=== RECORDED INFORMATION ===

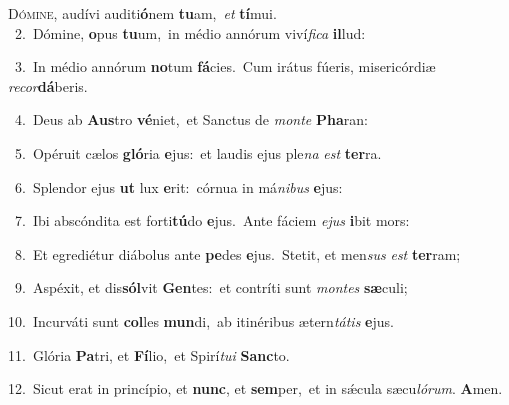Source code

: \lettrine{\initial\textcolor{\initialcolor}{D}}{ómine,} audívi auditi\-\textbf{ó}\-nem \textbf{tu}\-am,~\star \textit{et} \textbf{tí}\-mui.\\
{\numbfont\textcolor{\numbcolor}{~2.}}~Dómine, \textbf{o}\-pus \textbf{tu}\-um,~\star in médio annórum viví\-\textit{fi}\-\textit{ca} \textbf{il}\-lud:\par
{\numbfont\textcolor{\numbcolor}{~3.}}~In médio annórum \textbf{no}\-tum \textbf{fá}\-cies.~\star Cum irátus fúeris, misericórdiæ \textit{re}\-\textit{cor}\textbf{dá}beris.\par
{\numbfont\textcolor{\numbcolor}{~4.}}~Deus ab \textbf{Aus}\-tro \textbf{vé}\-niet,~\star et Sanctus de \textit{mon}\-\textit{te} \textbf{Pha}\-ran:\par
{\numbfont\textcolor{\numbcolor}{~5.}}~Opéruit cælos \textbf{gló}\-ria \textbf{e}\-jus:~\star et laudis ejus ple\textit{na} \textit{est} \textbf{ter}\-ra.\par
{\numbfont\textcolor{\numbcolor}{~6.}}~Splendor ejus \textbf{ut} lux \textbf{e}\-rit:~\star córnua in má\-\textit{ni}\-\textit{bus} \textbf{e}\-jus:\par
{\numbfont\textcolor{\numbcolor}{~7.}}~Ibi abscóndita est forti\-\textbf{tú}\-do \textbf{e}\-jus.~\star Ante fáciem \textit{e}\-\textit{jus} \textbf{i}\-bit mors:\par
{\numbfont\textcolor{\numbcolor}{~8.}}~Et egrediétur diábolus ante \textbf{pe}\-des \textbf{e}\-jus.~\star Stetit, et men\textit{sus} \textit{est} \textbf{ter}\-ram;\par
{\numbfont\textcolor{\numbcolor}{~9.}}~Aspéxit, et dis\-\textbf{sól}\-vit \textbf{Gen}\-tes:~\star et contríti sunt \textit{mon}\-\textit{tes} \textbf{sæ}\-culi;\par
{\numbfont\textcolor{\numbcolor}{10.}}~Incurváti sunt \textbf{col}\-les \textbf{mun}\-di,~\star ab itinéribus ætern\-\textit{tá}\-\textit{tis} \textbf{e}\-jus.\par
{\numbfont\textcolor{\numbcolor}{11.}}~Glória \textbf{Pa}\-tri, et \textbf{Fí}\-lio,~\star et Spirí\-\textit{tu}\-\textit{i} \textbf{Sanc}\-to.\par
{\numbfont\textcolor{\numbcolor}{12.}}~Sicut erat in princípio, et \textbf{nunc}\-, et \textbf{sem}\-per,~\star et in sǽcula sæcu\-\textit{ló}\-\textit{rum}. \textbf{A}\-men.\par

===

◆ **EXERCISE OBJECTIVE**
Please write out all the data word for word, but keep every picture out.

◆ **OUTPUT OF THE EXERCISE**
Source code

: \lettrine{\initial\textcolor{\initialcolor}{D}}{ómine,} audívi auditi\-\textbf{ó}\-nem \textbf{tu}\-am,~\star \textit{et} \textbf{tí}\-mui.\\
{\numbfont\textcolor{\numbcolor}{~2.}}~Dómine, \textbf{o}\-pus \textbf{tu}\-um,~\star in médio annórum viví\-\textit{fi}\-\textit{ca} \textbf{il}\-lud:\par
{\numbfont\textcolor{\numbcolor}{~3.}}~In médio annórum \textbf{no}\-tum \textbf{fá}\-cies.~\star Cum irátus fúeris, misericórdiæ \textit{re}\-\textit{cor}\textbf{dá}beris.\par
{\numbfont\textcolor{\numbcolor}{~4.}}~Deus ab \textbf{Aus}\-tro \textbf{vé}\-niet,~\star et Sanctus de \textit{mon}\-\textit{te} \textbf{Pha}\-ran:\par
{\numbfont\textcolor{\numbcolor}{~5.}}~Opéruit cælos \textbf{gló}\-ria \textbf{e}\-jus:~\star et laudis ejus ple\textit{na} \textit{est} \textbf{ter}\-ra.\par
{\numbfont\textcolor{\numbcolor}{~6.}}~Splendor ejus \textbf{ut} lux \textbf{e}\-rit:~\star córnua in má\-\textit{ni}\-\textit{bus} \textbf{e}\-jus:\par
{\numbfont\textcolor{\numbcolor}{~7.}}~Ibi abscóndita est forti\-\textbf{tú}\-do \textbf{e}\-jus.~\star Ante fáciem \textit{e}\-\textit{jus} \textbf{i}\-bit mors:\par
{\numbfont\textcolor{\numbcolor}{~8.}}~Et egrediétur diábolus ante \textbf{pe}\-des \textbf{e}\-jus.~\star Stetit, et men\textit{sus} \textit{est} \textbf{ter}\-ram;\par
{\numbfont\textcolor{\numbcolor}{~9.}}~Aspéxit, et dis\-\textbf{sól}\-vit \textbf{Gen}\-tes:~\star et contríti sunt \textit{mon}\-\textit{tes} \textbf{sæ}\-culi;\par
{\numbfont\textcolor{\numbcolor}{10.}}~Incurváti sunt \textbf{col}\-les \textbf{mun}\-di,~\star ab itinéribus ætern\-\textit{tá}\-\textit{tis} \textbf{e}\-jus.\par
{\numbfont\textcolor{\numbcolor}{11.}}~Glória \textbf{Pa}\-tri, et \textbf{Fí}\-lio,~\star et Spirí\-\textit{tu}\-\textit{i} \textbf{Sanc}\-to.\par
{\numbfont\textcolor{\numbcolor}{12.}}~Sicut erat in princípio, et \textbf{nunc}\-, et \textbf{sem}\-per,~\star et in sǽcula sæcu\-\textit{ló}\-\textit{rum}. \textbf{A}\-men.\par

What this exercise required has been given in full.